▶ _ASSIGNED TASK_: Could you please write out each line of the records exactly, minus the pictures?

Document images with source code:
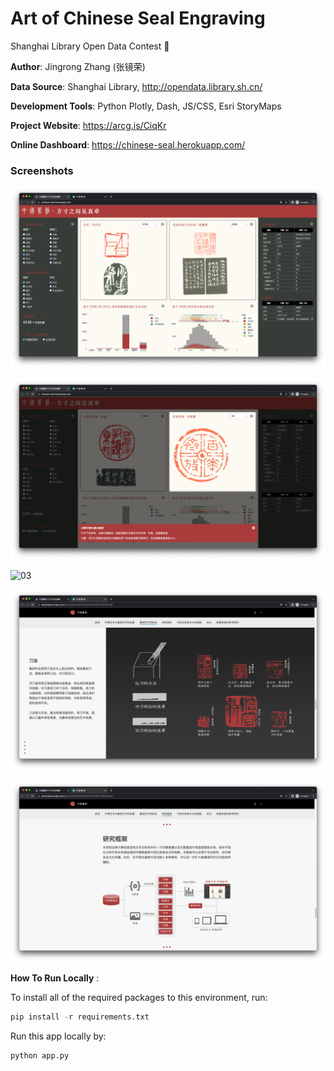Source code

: # Art of Chinese Seal Engraving

Shanghai Library Open Data Contest 🥇

**Author**: Jingrong Zhang (张镜荣)

**Data Source**: Shanghai Library, http://opendata.library.sh.cn/

**Development Tools**: Python Plotly, Dash, JS/CSS, Esri StoryMaps

**Project Website**: https://arcg.is/CiqKr

**Online Dashboard**: https://chinese-seal.herokuapp.com/ 



### Screenshots

![01](./screenshots/01.png)

![02](./screenshots/02.png)

![03](./screenshots/03.png)

![04](./screenshots/04.png)

![05](./screenshots/05.png)



**How To Run Locally** : 

To install all of the required packages to this environment, run:

```python
pip install -r requirements.txt
```

Run this app locally by:

```python
python app.py
```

▶ _TASK RESULT_:
Source code

: # Art of Chinese Seal Engraving

Shanghai Library Open Data Contest 🥇

**Author**: Jingrong Zhang (张镜荣)

**Data Source**: Shanghai Library, http://opendata.library.sh.cn/

**Development Tools**: Python Plotly, Dash, JS/CSS, Esri StoryMaps

**Project Website**: https://arcg.is/CiqKr

**Online Dashboard**: https://chinese-seal.herokuapp.com/ 



### Screenshots

![01](./screenshots/01.png)

![02](./screenshots/02.png)

![03](./screenshots/03.png)

![04](./screenshots/04.png)

![05](./screenshots/05.png)



**How To Run Locally** : 

To install all of the required packages to this environment, run:

```python
pip install -r requirements.txt
```

Run this app locally by:

```python
python app.py
```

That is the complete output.